Materials and methods

Fish husbandry

Zebrafish were raised in Aquatic Habitats systems (Apopka, FL) on a 14–10 h light dark cycle as described previously (Boniface et al. 2009). Embryos were reared in 0.3 × Danieau’s solution at 28°C until 5 day-postfertilization (dpf).

Int-phiC31 activity assay

The minimal attP and attB was synthesized by annealing two oligonucleotides followed by filling-in the single stranded portion by Klenow fragment using standard methods. The resulting fragment was digested with XbaI and cloned into pBlueScript II KS(−) in the XbaI site. The two oligonucleotides are: attB,5′-AACTCTAGAGGTGCCAGGGCGTGCCCTTGGGCTCCCCGGGCGCGGCTAGCGATATCGATGAATTC-3′ (underlined is the minimal attB site); attP: 5′-AGTTCTAGACCCCCAACTGAGAGAACTCAAAGGTTACCCCAGTTGGGGGAATTCATCGATATCGCTAGC-3′ (underlined is the minimal attP site). The mCitrine coding sequence from pmCitrine-N1 was inserted between attP and attB site and the resultant cassette was inserted in between the hybrid efl1a/b-actin2 promoter (eab2) (Boniface et al. 2009) and mCherry gene to generate the Int-phiC31 activity reporter Tg(eab2:attP-mCitrine-attBmCherry). To assay Int-phiC31 integrase activity on episomal DNA in zebrafish embryos, about 1 nl sterile isotonic saline solution containing a mixture of Tg(eab2:attP-mCitrine-attB-mCherry) DNA (30 ng/µl) with or without synthetic phiC31 RNA (30 ng/µl) was injected into fertilized eggs of wild type zebrafish. The embryos were checked for expression of fluorescent proteins under a fluorescence microscope 2 days after injection. The zebrafish images were acquired using a Zeiss M2Bio or an Axiovert 200 microscope equipped with a color CCD camera controlled by AxioVison (Zeiss) and processed in Photoshop (Adobe).

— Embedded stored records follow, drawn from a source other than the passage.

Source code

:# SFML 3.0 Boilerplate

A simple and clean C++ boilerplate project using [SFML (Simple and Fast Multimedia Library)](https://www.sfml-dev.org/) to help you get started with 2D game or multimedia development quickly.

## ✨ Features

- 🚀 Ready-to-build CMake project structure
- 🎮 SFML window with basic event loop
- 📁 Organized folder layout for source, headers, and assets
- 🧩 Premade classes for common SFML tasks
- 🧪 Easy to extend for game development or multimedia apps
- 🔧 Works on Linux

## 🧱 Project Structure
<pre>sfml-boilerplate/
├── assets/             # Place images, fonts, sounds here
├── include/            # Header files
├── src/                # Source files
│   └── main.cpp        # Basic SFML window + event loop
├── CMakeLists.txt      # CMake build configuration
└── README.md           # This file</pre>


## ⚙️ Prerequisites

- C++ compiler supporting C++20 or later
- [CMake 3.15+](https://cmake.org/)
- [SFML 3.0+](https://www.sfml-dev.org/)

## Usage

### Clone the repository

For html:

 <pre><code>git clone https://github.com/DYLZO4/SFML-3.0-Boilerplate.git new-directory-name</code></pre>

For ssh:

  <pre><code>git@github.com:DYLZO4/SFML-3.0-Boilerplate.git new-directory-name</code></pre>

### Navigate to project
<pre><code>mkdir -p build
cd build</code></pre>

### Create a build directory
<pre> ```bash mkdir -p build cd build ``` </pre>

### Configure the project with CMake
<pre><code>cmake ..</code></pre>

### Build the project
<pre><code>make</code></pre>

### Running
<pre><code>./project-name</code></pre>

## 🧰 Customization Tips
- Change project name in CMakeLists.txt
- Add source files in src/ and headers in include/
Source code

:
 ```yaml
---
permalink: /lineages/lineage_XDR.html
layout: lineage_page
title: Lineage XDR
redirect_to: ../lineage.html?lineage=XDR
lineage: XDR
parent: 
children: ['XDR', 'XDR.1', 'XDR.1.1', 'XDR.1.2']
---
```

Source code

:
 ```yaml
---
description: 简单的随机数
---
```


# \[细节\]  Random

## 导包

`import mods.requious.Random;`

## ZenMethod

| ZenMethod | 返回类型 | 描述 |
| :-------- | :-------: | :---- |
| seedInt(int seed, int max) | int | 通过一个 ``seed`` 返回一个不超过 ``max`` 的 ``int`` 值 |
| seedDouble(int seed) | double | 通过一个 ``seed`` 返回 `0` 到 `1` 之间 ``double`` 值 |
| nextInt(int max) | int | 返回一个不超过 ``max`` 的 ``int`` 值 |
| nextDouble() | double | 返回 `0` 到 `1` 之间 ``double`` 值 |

To assay phiC31 activity on integrated DNA in zebrafish embryos, about 1 nl sterile isotonic saline solution containing synthetic Int-phiC31 RNA (30, 60, and 100 ng/µl) was injected into fertilized eggs of wild type fish crossed with the transgenic line.

(14-3-3εEt) with an insertion of Tg(UAS:[mCherry-T-mCitrine]; attB-hsp70 l:Gal4VP16-attP) near the 14-3-3ε gene (Maddison et al. 2009). The [] denotes that the intervening sequence can be inverted by FlEx (Boniface et al. 2009). The injected embryos were examined and images processed as above.

PCR and sequencing

Genomic DNA was extracted from individual injected embryos at 5 dpf. PCR was done in a Bio-Rad thermocycler using standard PCR parameters (95°C for 2 min, then followed by 30 cycles of the denaturing at 95°C for 30 s, annealing at 58°C for 40 s and extension at 72°C for 2 min). The primer sequences are as follows:

β-actin2 F 5′-GATAGCCGGCATGGGAAGTTC-3′. mCherry R 5′-CTTCAAGTAGTCGGGGATGTCG-3′. mCitrine R 5′-CTGAACTTGTGGCCGTTTACGTC-3′. Tol2 3’TIR R 5′-GTATCTGGCTAGAATCTTACTTGAG-3′.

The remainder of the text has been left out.